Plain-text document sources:

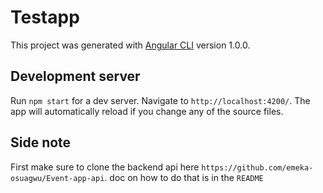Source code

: # Testapp

This project was generated with [Angular CLI](https://github.com/angular/angular-cli) version 1.0.0.

## Development server

Run `npm start` for a dev server. Navigate to `http://localhost:4200/`. The app will automatically reload if you change any of the source files.


## Side note

First make sure to clone the backend api here `https://github.com/emeka-osuagwu/Event-app-api`. doc on how to do that is in the `README`
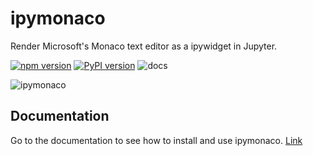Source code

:ipymonaco
=========

Render Microsoft's Monaco text editor as a ipywidget in Jupyter.

[![npm version](https://badge.fury.io/js/ipymonaco.svg)](https://www.npmjs.com/package/ipymonaco) 
[![PyPI version](https://badge.fury.io/py/ipymonaco.svg)](https://pypi.org/project/ipymonaco/)
![docs](https://sodennis.github.io/ipymonaco/)

![ipymonaco](https://sodennis.github.io/ipymonaco/ipymonaco.png)

Documentation
-------------
Go to the documentation to see how to install and use ipymonaco. [Link](https://sodennis.github.io/ipymonaco/)
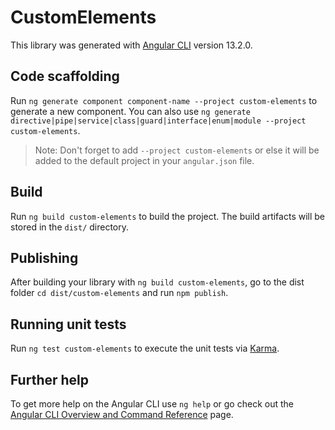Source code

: # CustomElements

This library was generated with [Angular CLI](https://github.com/angular/angular-cli) version 13.2.0.

## Code scaffolding

Run `ng generate component component-name --project custom-elements` to generate a new component. You can also use `ng generate directive|pipe|service|class|guard|interface|enum|module --project custom-elements`.
> Note: Don't forget to add `--project custom-elements` or else it will be added to the default project in your `angular.json` file. 

## Build

Run `ng build custom-elements` to build the project. The build artifacts will be stored in the `dist/` directory.

## Publishing

After building your library with `ng build custom-elements`, go to the dist folder `cd dist/custom-elements` and run `npm publish`.

## Running unit tests

Run `ng test custom-elements` to execute the unit tests via [Karma](https://karma-runner.github.io).

## Further help

To get more help on the Angular CLI use `ng help` or go check out the [Angular CLI Overview and Command Reference](https://angular.io/cli) page.
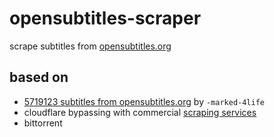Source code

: # opensubtitles-scraper

scrape subtitles from [opensubtitles.org](https://www.opensubtitles.org/)

## based on

- [5719123 subtitles from opensubtitles.org](https://www.reddit.com/r/DataHoarder/comments/w7sgcz/5719123_subtitles_from_opensubtitlesorg/) by `-marked-4life`
- cloudflare bypassing with commercial [scraping services](opensubtitles_dump_client/scraping.md)
- bittorrent

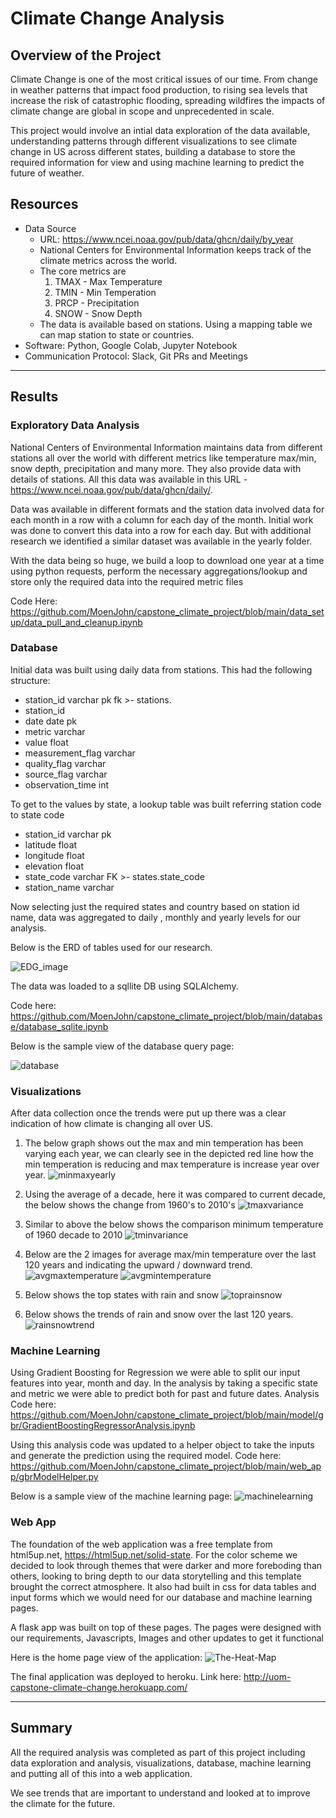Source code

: # Climate Change Analysis

## Overview of the Project

Climate Change is one of the most critical issues of our time. From change in weather patterns that impact food production, to rising sea levels that increase the risk of catastrophic flooding, spreading wildfires the impacts of climate change are global in scope and unprecedented in scale.

This project would involve an intial data exploration of the data available, understanding patterns through different visualizations to see climate change in US across different states, building a database to store the required information for view and using machine learning to predict the future of weather. 

## Resources
- Data Source
  - URL: https://www.ncei.noaa.gov/pub/data/ghcn/daily/by_year
  - National Centers for Environmental Information keeps track of the climate metrics across the world.
  - The core metrics are
    1. TMAX - Max Temperature
    2. TMIN - Min Temperation
    3. PRCP - Precipitation
    2. SNOW - Snow Depth
  - The data is available based on stations. Using a mapping table we can map station to state or countries.  
- Software: Python, Google Colab, Jupyter Notebook
- Communication Protocol: Slack, Git PRs and Meetings

---

## Results

### Exploratory Data Analysis

National Centers of Environmental Information maintains data from different stations all over the world with different metrics like temperature max/min, snow depth, precipitation and many more. They also provide data with details of stations. All this data was available in this URL - https://www.ncei.noaa.gov/pub/data/ghcn/daily/. 

Data was available in different formats and the station data involved data for each month in a row with a column for each day of the month. Initial work was done to convert this data into a row for each day. But with additional research we identified a similar dataset was available in the yearly folder.

With the data being so huge, we build a loop to download one year at a time using python requests, perform the necessary aggregations/lookup and store only the required data into the required metric files

Code Here: https://github.com/MoenJohn/capstone_climate_project/blob/main/data_setup/data_pull_and_cleanup.ipynb

### Database

Initial data was built using daily data from stations. This had the following structure:
 - station_id varchar pk fk >- stations.
 - station_id
 - date date pk
 - metric varchar
 - value float
 - measurement_flag varchar
 - quality_flag varchar
 - source_flag varchar 
 - observation_time int 

To get to the values by state, a lookup table was built referring station code to state code
 - station_id varchar pk
 - latitude float
 - longitude float
 - elevation float
 - state_code varchar FK >- states.state_code
 - station_name varchar

Now selecting just the required states and country based on station id name, data was aggregated to daily , monthly and yearly levels for our analysis.

Below is the ERD of tables used for our research.

![EDG_image](database/ERD_image.PNG)

The data was loaded to a sqllite DB using SQLAlchemy.

Code here: https://github.com/MoenJohn/capstone_climate_project/blob/main/database/database_sqlite.ipynb

Below is the sample view of the database query page: 

![database](Resources/database.png)

### Visualizations

After data collection once the trends were put up there was a clear indication of how climate is changing all over US.

1. The below graph shows out the max and min temperation has been varying each year, we can clearly see in the depicted red line how the min temperation is reducing and max temperature is increase year over year.
![minmaxyearly](Resources/minmaxyearly.png)

2. Using the average of a decade, here it was compared to current decade, the below shows the change from 1960's to 2010's
![tmaxvariance](Resources/tmaxvariance.png)

3. Similar to above the below shows the comparison minimum temperature of 1960 decade to 2010 
![tminvariance](Resources/tminvariance.png)

4. Below are the 2 images for average max/min temperature over the last 120 years and indicating the upward / downward trend.
![avgmaxtemperature](Resources/avgmaxtemperature.png)
![avgmintemperature](Resources/avgmintemperature.png)

5. Below shows the top states with rain and snow
![toprainsnow](Resources/toprainsnow.png)

6. Below shows the trends of rain and snow over the last 120 years.
![rainsnowtrend](Resources/rainsnowtrend.png)

### Machine Learning

Using Gradient Boosting for Regression we were able to split our input features into year, month and day. In the analysis by taking a specific state and metric we were able to predict both for past and future dates. Analysis Code here: https://github.com/MoenJohn/capstone_climate_project/blob/main/model/gbr/GradientBoostingRegressorAnalysis.ipynb

Using this analysis code was updated to a helper object to take the inputs and generate the prediction using the required model. Code here: https://github.com/MoenJohn/capstone_climate_project/blob/main/web_app/gbrModelHelper.py

Below is a sample view of the machine learning page:
![machinelearning](Resources/machinelearning.png)


### Web App

The foundation of the web application was a free template from html5up.net, https://html5up.net/solid-state. For the color scheme we decided to look through themes that were darker and more foreboding than others, looking to bring depth to our data storytelling and this template brought the correct atmosphere. It also had built in css for data tables and input forms which we would need for our database and machine learning pages.

A flask app was built on top of these pages. The pages were designed with our requirements, Javascripts, Images and other updates to get it functional

Here is the home page view of the application:
![The-Heat-Map](Resources/The-Heat-Map.png)

The final application was deployed to heroku. Link here: http://uom-capstone-climate-change.herokuapp.com/

---

## Summary

All the required analysis was completed as part of this project including data exploration and analysis, visualizations, database, machine learning and putting all of this into a web application. 

We see trends that are important to understand and looked at to improve the climate for the future.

**ABOUT THIS EXERCISE**.
Starting with the first line of the records above and stopping after the line containing "## Publishing", repeat every line exactly and leave out the pictures.

**EXERCISE OUTPUT**.
Source code

: # Testapp

This project was generated with [Angular CLI](https://github.com/angular/angular-cli) version 1.0.0.

## Development server

Run `npm start` for a dev server. Navigate to `http://localhost:4200/`. The app will automatically reload if you change any of the source files.


## Side note

First make sure to clone the backend api here `https://github.com/emeka-osuagwu/Event-app-api`. doc on how to do that is in the `README`
Source code

:ipymonaco
=========

Render Microsoft's Monaco text editor as a ipywidget in Jupyter.

[![npm version](https://badge.fury.io/js/ipymonaco.svg)](https://www.npmjs.com/package/ipymonaco) 
[![PyPI version](https://badge.fury.io/py/ipymonaco.svg)](https://pypi.org/project/ipymonaco/)
![docs](https://sodennis.github.io/ipymonaco/)

![ipymonaco](https://sodennis.github.io/ipymonaco/ipymonaco.png)

Documentation
-------------
Go to the documentation to see how to install and use ipymonaco. [Link](https://sodennis.github.io/ipymonaco/)
Source code

: # CustomElements

This library was generated with [Angular CLI](https://github.com/angular/angular-cli) version 13.2.0.

## Code scaffolding

Run `ng generate component component-name --project custom-elements` to generate a new component. You can also use `ng generate directive|pipe|service|class|guard|interface|enum|module --project custom-elements`.
> Note: Don't forget to add `--project custom-elements` or else it will be added to the default project in your `angular.json` file. 

## Build

Run `ng build custom-elements` to build the project. The build artifacts will be stored in the `dist/` directory.

## Publishing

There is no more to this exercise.